#### RECORDS FOR THIS EXERCISE
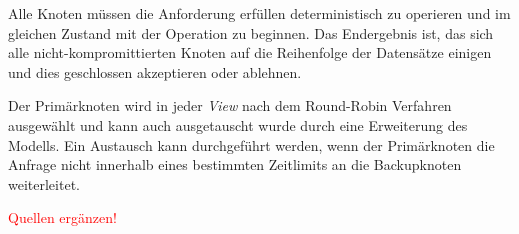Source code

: Alle Knoten müssen die Anforderung erfüllen deterministisch zu operieren und im gleichen Zustand mit der Operation zu beginnen. Das Endergebnis ist, das sich alle nicht-kompromittierten Knoten auf die Reihenfolge der Datensätze einigen und dies geschlossen akzeptieren oder ablehnen.

Der Primärknoten wird in jeder \textit{View} nach dem Round-Robin Verfahren ausgewählt und kann auch ausgetauscht wurde durch eine Erweiterung des Modells. Ein Austausch kann durchgeführt werden, wenn der Primärknoten die Anfrage nicht innerhalb eines bestimmten Zeitlimits an die Backupknoten weiterleitet.

\textcolor{red}{Quellen ergänzen!}
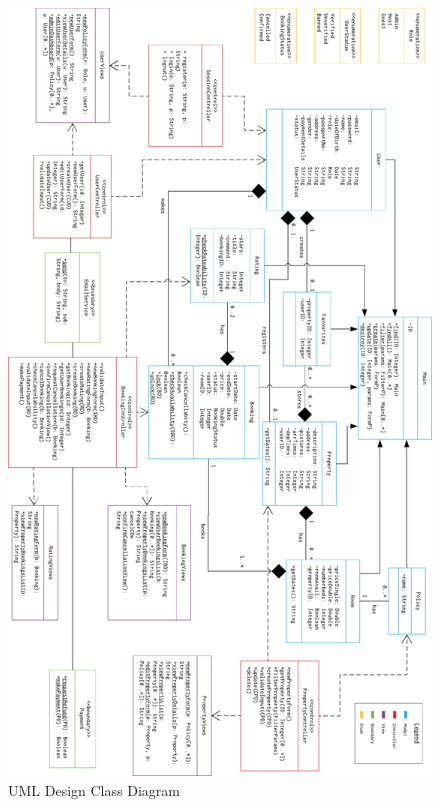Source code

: \begin{figure}[H]
    \centering
    \includegraphics[width=14cm]{img/design_diagram_h.png}
    \caption{UML Design Class Diagram}
    \label{design_diagram}
\end{figure}

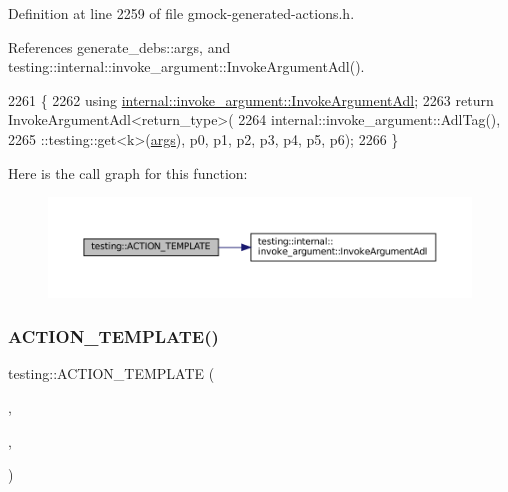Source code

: Definition at line 2259 of file gmock-\/generated-\/actions.\+h.



References generate\+\_\+debs\+::args, and testing\+::internal\+::invoke\+\_\+argument\+::\+Invoke\+Argument\+Adl().


\begin{DoxyCode}
2261                                                                 \{
2262   \textcolor{keyword}{using} \hyperlink{namespacetesting_1_1internal_1_1invoke__argument_abd36164191a3e386c50243074854b272}{internal::invoke\_argument::InvokeArgumentAdl};
2263   \textcolor{keywordflow}{return} InvokeArgumentAdl<return\_type>(
2264       internal::invoke\_argument::AdlTag(),
2265       ::testing::get<k>(\hyperlink{namespacegenerate__debs_a75f9143e38df82d83b2e8a6f99cae02c}{args}), p0, p1, p2, p3, p4, p5, p6);
2266 \}
\end{DoxyCode}
Here is the call graph for this function\+:
\nopagebreak
\begin{figure}[H]
\begin{center}
\leavevmode
\includegraphics[width=350pt]{namespacetesting_a8d3590561f334d165c620f522219831b_cgraph}
\end{center}
\end{figure}
\mbox{\label{namespacetesting_a8725892aafb62cc8f6f76280d29595d8}} 
\subsubsection{\texorpdfstring{A\+C\+T\+I\+O\+N\+\_\+\+T\+E\+M\+P\+L\+A\+T\+E()}{ACTION\_TEMPLATE()}\hspace{0.1cm}{\footnotesize\ttfamily [15/28]}}
{\footnotesize\ttfamily testing\+::\+A\+C\+T\+I\+O\+N\+\_\+\+T\+E\+M\+P\+L\+A\+TE (\begin{DoxyParamCaption}\item[{Invoke\+Argument}]{,  }\item[{H\+A\+S\+\_\+1\+\_\+\+T\+E\+M\+P\+L\+A\+T\+E\+\_\+\+P\+A\+R\+A\+MS(int, k)}]{,  }\item[{A\+N\+D\+\_\+8\+\_\+\+V\+A\+L\+U\+E\+\_\+\+P\+A\+R\+A\+MS(p0, p1, p2, p3, p4, p5, p6, p7)}]{ }\end{DoxyParamCaption})}



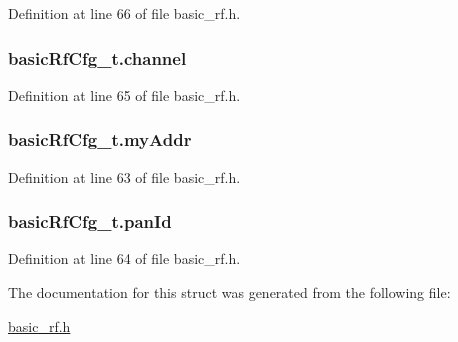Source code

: Definition at line 66 of file basic\_\-rf.h.

\hypertarget{structbasic_rf_cfg__t_a2230c500bdc43d6a102c30ef11d1393d}{
\subsubsection[{channel}]{ {\bf basicRfCfg\_\-t.channel}}}
\label{structbasic_rf_cfg__t_a2230c500bdc43d6a102c30ef11d1393d}


Definition at line 65 of file basic\_\-rf.h.

\hypertarget{structbasic_rf_cfg__t_ae0435b4dbf855970610280ec1697239d}{
\subsubsection[{myAddr}]{ {\bf basicRfCfg\_\-t.myAddr}}}
\label{structbasic_rf_cfg__t_ae0435b4dbf855970610280ec1697239d}


Definition at line 63 of file basic\_\-rf.h.

\hypertarget{structbasic_rf_cfg__t_a198440aa336d6c82fb0341e47d6b5184}{
\subsubsection[{panId}]{ {\bf basicRfCfg\_\-t.panId}}}
\label{structbasic_rf_cfg__t_a198440aa336d6c82fb0341e47d6b5184}


Definition at line 64 of file basic\_\-rf.h.



The documentation for this struct was generated from the following file:\begin{DoxyCompactItemize}
\item 
\hyperlink{basic__rf_8h}{basic\_\-rf.h}\end{DoxyCompactItemize}
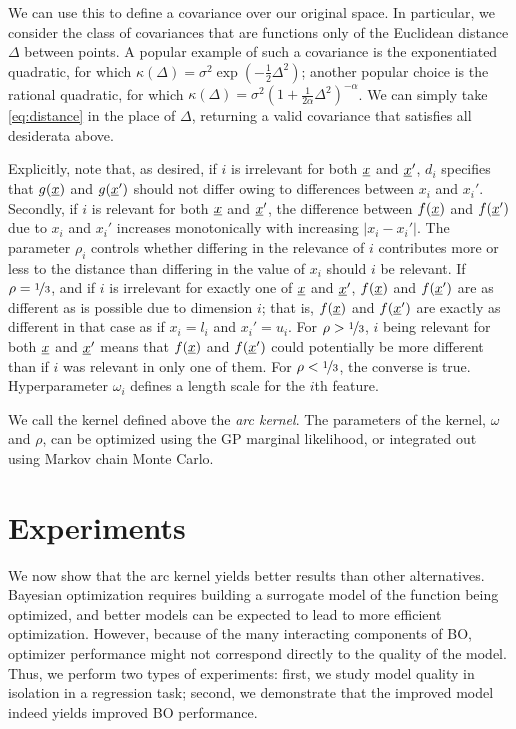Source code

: \documentclass{article}
\newcommand{\vect}[1]{\underline{\smash{#1}}}
\renewcommand{\v}[1]{\vect{#1}}
\newcommand{\br}{}%
\begin{document}
We can use this to define a covariance over our original space. In particular, we consider the class of covariances that are functions only of the Euclidean distance $\Delta$ between points. A popular example of such a covariance is the exponentiated quadratic, for which $\kappa(\Delta) = \sigma^2 \exp(-\frac{1}{2} \Delta^2)$; another popular choice is the rational quadratic, for which $\kappa(\Delta) = \sigma^2 (1+\frac{1}{2\alpha} \Delta^2)^{-\alpha}$. We can simply take \eqref{eq:distance} in the place of $\Delta$, returning a valid covariance that satisfies all desiderata above. 

Explicitly, note that, as desired, if $i$ is irrelevant for both $\v{x}$ and $\v{x}'$, $d\br_i$ specifies that $g(\v{x})$ and $g(\v{x}')$ should not differ owing to differences between $x_i$ and $x_i'$. Secondly, if $i$ is relevant for both $\v{x}$ and $\v{x}'$, the difference between $f(\v{x})$ and $f(\v{x}')$ due to $x_i$ and $x_i'$ increases monotonically with increasing $\left|x_i-x_i'\right|$. The parameter $\rho_i$ controls whether differing in the relevance of $i$ contributes more or less to the distance than differing in the value of $x_i$ should $i$ be relevant. If $\rho = \nicefrac{1}{3}$, and if $i$ is irrelevant for exactly one of $\v{x}$ and $\v{x}'$, $f(\v{x})$ and $f(\v{x}')$ are as different as is possible due to dimension $i$; that is, $f(\v{x})$ and $f(\v{x}')$ are exactly as different in that case as if $x_i=l_i$ and $x_i'=u_i$. For $\rho>\nicefrac{1}{3}$, $i$ being relevant for both $\v{x}$ and $\v{x}'$ means that $f(\v{x})$ and $f(\v{x}')$ could potentially be more different than if
$i$ was relevant in only one of them. For $\rho<\nicefrac{1}{3}$, the converse is true. Hyperparameter $\omega_i$ defines a length scale for the $i$th feature. 

We call the kernel defined above the \emph{arc kernel}. The parameters of the kernel, $\omega$ and $\rho$, can be optimized using the GP marginal likelihood, or integrated out using Markov chain Monte Carlo.




\section{Experiments}

We now show that the arc kernel yields better results than other alternatives.  Bayesian optimization requires building a surrogate model of the function being optimized, and better models can be expected to lead to more efficient optimization.  However, because of the many interacting components of BO, optimizer performance might not correspond directly to the quality of the model.  Thus, we perform two types of experiments: first, we study model quality in isolation in a regression task; second, we demonstrate that the improved model indeed yields improved BO performance.
\end{document}
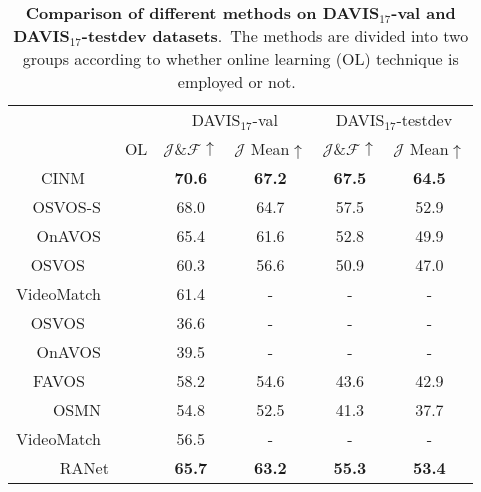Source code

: \documentclass[10pt,twocolumn,letterpaper]{article}
\newcommand{\cmark}{\ding{51}}\newcommand{\xmark}{\ding{55}}\usepackage{booktabs}
\begin{document}
\begin{table}[t]
\vspace{-2mm}
\centering
\scriptsize
\begin{tabular}{r||c|cc|cc}
\Xhline{1pt}
\rowcolor[rgb]{ .873,  .91,  0.95}
&
& 
\multicolumn{2}{c|}{DAVIS$_{17}$-val} 
& 
\multicolumn{2}{c}{DAVIS$_{17}$-testdev} 
\\
\rowcolor[rgb]{ .873,  .91,  0.95}
\multicolumn{1}{c||}{\multirow{-2}{*}{Method}}
& 
\multirow{-2}{*}{OL}
& $\mathcal{J}$\&$\mathcal{F}\uparrow$  & $\mathcal{J}$ Mean$\uparrow$  & $\mathcal{J}$\&$\mathcal{F}\uparrow$  & $\mathcal{J}$ Mean$\uparrow $
\\
\hline
\hline
CINM\ \ ~\cite{cinm} & \cmark &
\textbf{70.6} & \textbf{67.2} & \textbf{67.5} & \textbf{64.5} 
\\
\rowcolor[rgb]{ .94,  .94,  .94}
OSVOS-S~\cite{osvos-s} & \cmark &
68.0 & 64.7 & 57.5 & 52.9 
\\
OnAVOS~\cite{onavos} & \cmark & 
65.4 & 61.6 & 52.8 & 49.9 
\\
\rowcolor[rgb]{ .94,  .94,  .94}
OSVOS\ \ ~\cite{osvos} & \cmark & 
60.3 & 56.6 & 50.9 & 47.0 
\\
VideoMatch~\cite{videomatch} & \cmark & 
61.4 & -    & -    & - 
\\
\hline
\hline
\rowcolor[rgb]{ .94,  .94,  .94}
OSVOS\ \ ~\cite{osvos} & \xmark & 
36.6 & -    & -    & - 
\\
OnAVOS~\cite{onavos} & \xmark & 
39.5 & -    & -    & - 
\\
\rowcolor[rgb]{ .94,  .94,  .94}
FAVOS\ \ ~\cite{favos} & \xmark & 
58.2 & 54.6 & 43.6 & 42.9 
\\
OSMN~\cite{osvos-s} & \xmark & 
54.8 & 52.5 & 41.3 & 37.7 \\
\rowcolor[rgb]{ .94,  .94,  .94}
VideoMatch~\cite{videomatch} & \xmark & 
56.5 & -    & -    & - 
\\
\hline
RANet & \xmark &
\textbf{65.7} & \textbf{63.2} & \textbf{55.3} & \textbf{53.4}
\\
\hline
\end{tabular}\vspace{-3mm}
\caption{\textbf{Comparison of different methods on DAVIS$_{17}$-val and DAVIS$_{17}$-testdev datasets}.\ The methods are divided into two groups according to whether online learning (OL) technique is employed or not.\ }
\label{tab:17val}\vspace{-4mm}
\end{table}
\end{document}
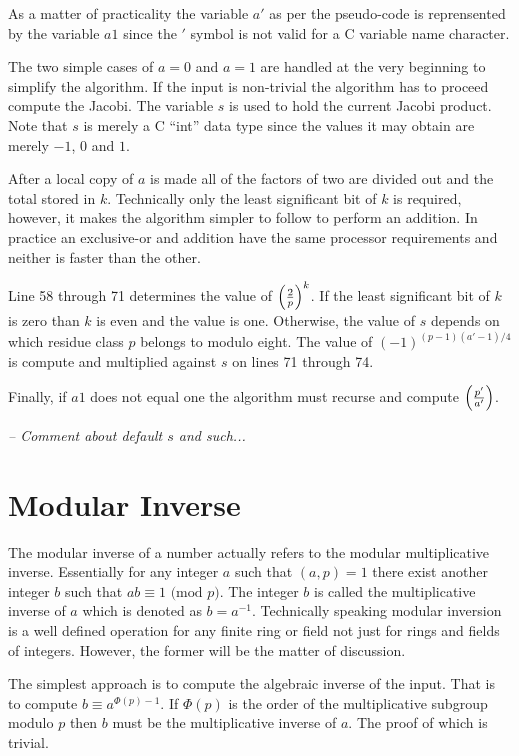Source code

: \documentclass[b5paper]{book}
\begin{document}
As a matter of practicality the variable $a'$ as per the pseudo-code is reprensented by the variable $a1$ since the $'$ symbol is not valid for a C 
variable name character. 

The two simple cases of $a = 0$ and $a = 1$ are handled at the very beginning to simplify the algorithm.  If the input is non-trivial the algorithm
has to proceed compute the Jacobi.  The variable $s$ is used to hold the current Jacobi product.  Note that $s$ is merely a C ``int'' data type since
the values it may obtain are merely $-1$, $0$ and $1$.  

After a local copy of $a$ is made all of the factors of two are divided out and the total stored in $k$.  Technically only the least significant
bit of $k$ is required, however, it makes the algorithm simpler to follow to perform an addition. In practice an exclusive-or and addition have the same 
processor requirements and neither is faster than the other.

Line 58 through 71 determines the value of $\left ( { 2 \over p } \right )^k$.  If the least significant bit of $k$ is zero than
$k$ is even and the value is one.  Otherwise, the value of $s$ depends on which residue class $p$ belongs to modulo eight.  The value of
$(-1)^{(p-1)(a'-1)/4}$ is compute and multiplied against $s$ on lines 71 through 74.  

Finally, if $a1$ does not equal one the algorithm must recurse and compute $\left ( {p' \over a'} \right )$.  

\textit{-- Comment about default $s$ and such...}

\section{Modular Inverse}
\label{sec:modinv}
The modular inverse of a number actually refers to the modular multiplicative inverse.  Essentially for any integer $a$ such that $(a, p) = 1$ there
exist another integer $b$ such that $ab \equiv 1 \mbox{ (mod }p\mbox{)}$.  The integer $b$ is called the multiplicative inverse of $a$ which is
denoted as $b = a^{-1}$.  Technically speaking modular inversion is a well defined operation for any finite ring or field not just for rings and 
fields of integers.  However, the former will be the matter of discussion.

The simplest approach is to compute the algebraic inverse of the input.  That is to compute $b \equiv a^{\Phi(p) - 1}$.  If $\Phi(p)$ is the 
order of the multiplicative subgroup modulo $p$ then $b$ must be the multiplicative inverse of $a$.  The proof of which is trivial.
\end{document}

#### WORK INSTRUCTIONS
When a line in the listing above holds the word "divided", copy it.

#### SOLVED PROBLEM
\caption{\textbf{Comparison of different methods on DAVIS$_{17}$-val and DAVIS$_{17}$-testdev datasets}.\ The methods are divided into two groups according to whether online learning (OL) technique is employed or not.\ }
After a local copy of $a$ is made all of the factors of two are divided out and the total stored in $k$.  Technically only the least significant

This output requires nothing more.